20 kwietnia w zapisie to 4/20. Właśnie liczba 420, a także sam dzień, jest symbolem konsumentów marihuany. Polscy politycy nie zapomnieli o tym dniu - parlamentarny zespół ds. legalizacji marihuany złożył w Sejmie pakiet projektów ustaw, które mają doprowadzić do dekryminalizacji narkotyku. Projekty ustaw dotyczą zarówno konopi włóknistych, jak i marihuany medycznej oraz rekreacyjnej.

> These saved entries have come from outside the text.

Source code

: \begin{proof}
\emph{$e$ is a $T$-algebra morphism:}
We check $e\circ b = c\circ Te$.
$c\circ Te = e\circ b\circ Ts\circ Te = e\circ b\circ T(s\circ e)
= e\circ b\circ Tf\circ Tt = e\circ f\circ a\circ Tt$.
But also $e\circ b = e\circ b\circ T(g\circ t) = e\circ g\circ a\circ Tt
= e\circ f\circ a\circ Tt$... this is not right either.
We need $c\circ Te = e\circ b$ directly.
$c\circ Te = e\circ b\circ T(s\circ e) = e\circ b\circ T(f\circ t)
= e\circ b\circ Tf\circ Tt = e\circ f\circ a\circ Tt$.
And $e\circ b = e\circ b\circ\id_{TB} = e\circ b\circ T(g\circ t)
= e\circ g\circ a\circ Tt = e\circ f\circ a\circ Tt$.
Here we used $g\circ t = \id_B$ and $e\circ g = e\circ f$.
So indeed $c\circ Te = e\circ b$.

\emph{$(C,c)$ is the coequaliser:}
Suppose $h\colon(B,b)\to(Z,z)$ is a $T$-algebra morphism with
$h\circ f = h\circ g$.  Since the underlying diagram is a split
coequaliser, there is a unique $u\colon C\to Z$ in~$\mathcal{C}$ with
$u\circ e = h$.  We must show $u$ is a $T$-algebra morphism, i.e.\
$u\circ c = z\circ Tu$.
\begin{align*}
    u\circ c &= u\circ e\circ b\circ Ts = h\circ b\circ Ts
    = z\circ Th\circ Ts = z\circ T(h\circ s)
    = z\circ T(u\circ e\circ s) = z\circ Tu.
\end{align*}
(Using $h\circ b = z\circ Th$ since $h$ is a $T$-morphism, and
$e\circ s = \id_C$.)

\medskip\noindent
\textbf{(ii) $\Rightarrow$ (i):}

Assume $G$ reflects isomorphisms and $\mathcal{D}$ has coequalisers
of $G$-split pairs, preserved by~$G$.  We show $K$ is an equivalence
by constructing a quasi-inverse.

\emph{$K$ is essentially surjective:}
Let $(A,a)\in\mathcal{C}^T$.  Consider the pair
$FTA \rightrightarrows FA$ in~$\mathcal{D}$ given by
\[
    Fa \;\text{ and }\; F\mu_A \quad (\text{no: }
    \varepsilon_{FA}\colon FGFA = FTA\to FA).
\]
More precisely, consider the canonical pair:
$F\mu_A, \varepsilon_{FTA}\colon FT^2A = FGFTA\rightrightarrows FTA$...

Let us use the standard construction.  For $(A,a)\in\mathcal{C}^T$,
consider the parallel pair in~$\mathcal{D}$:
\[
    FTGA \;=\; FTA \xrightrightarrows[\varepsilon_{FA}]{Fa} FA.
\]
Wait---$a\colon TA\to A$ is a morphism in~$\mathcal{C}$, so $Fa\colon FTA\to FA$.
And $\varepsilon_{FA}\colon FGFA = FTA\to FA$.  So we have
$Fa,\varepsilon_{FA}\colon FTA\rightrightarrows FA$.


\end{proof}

Podczas posiedzenia Sejmu głos zabrał także Konrad Berkowicz. Polityk Konfederacji uznał, że "żyjemy w państwie traktującym dorosłych ludzi jak dzieci lub przestępców".
- Każdy dorosły powinien być wolny. To oznacza, że wolność mojej pięści kończy się na wolności twojego nosa. Powinienem móc robić wszystko, dopóki nie naruszam wolności drugiego człowieka i go nie krzywdzę. Mogę szkodzić sobie, choćby po to, aby uczyć się na błędach - stwierdził przy Wiejskiej.

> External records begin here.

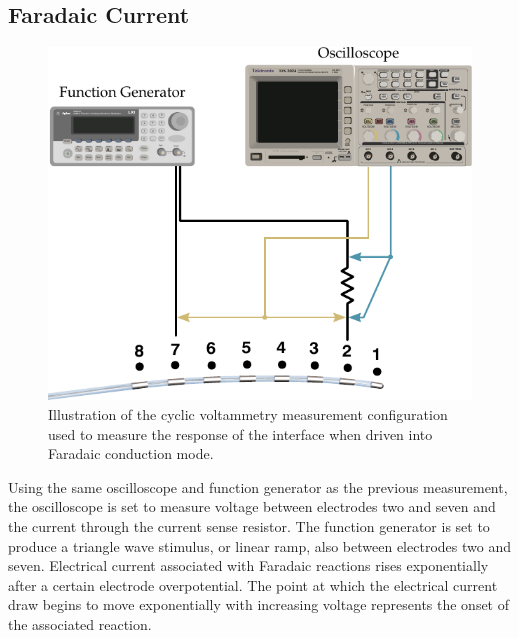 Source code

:     \subsection{Faradaic Current}
      \begin{figure}
        \centering
        \includegraphics{content/pt2/08-InterfaceParameters/graphics/measurement_Faradaic_setup_initial}
        \caption{\label{fig:pt2-measurement_Faradaic_setup_initial}Illustration of the cyclic voltammetry measurement configuration used to measure the response of the interface when driven into Faradaic conduction mode.}
      \end{figure}
      Using the same oscilloscope and function generator as the previous measurement, the oscilloscope is set to measure voltage between electrodes two and seven and the current through the current sense resistor.
      The function generator is set to produce a triangle wave stimulus, or linear ramp, also between electrodes two and seven.
      Electrical current associated with Faradaic reactions rises exponentially after a certain electrode overpotential.
      The point at which the electrical current draw begins to move exponentially with increasing voltage represents the onset of the associated reaction.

Joint w Sejmie - nie pierwszy raz
Po tych słowach poseł wyciągnął z kieszeni przedmiot przypominający "jointa", czyli skręconego "papierosa" z dodatkiem marihuany.
- Dorosłemu człowiekowi za posiadanie czegoś takiego grozi kara do 3 lat więzienia. Tymczasem, zgodnie z polskim prawem, kto upije 10-latka alkoholem, jest zagrożony karą do 2 lat pozbawienia wolności. To skandal, antywolność i totalitaryzm. Trzeba z tym skończyć - zaapelował polityk Konfederacji.
Podobny happening blisko przed dekadą zrobił inny polityk. W 2012 roku w dzień marihuany Janusz Palikot zapalił kadzidełko w jednym z pokoi sejmowych (choć zapowiadał zapalenie jointa). Jednocześnie ówczesny Ruch Palikota domagał się powołania w Sejmie zespołu ds. racjonalnej polityki narkotykowej, który miał się zajmować opracowaniem nowego projektu ustawy o przeciwdziałaniu narkomanii.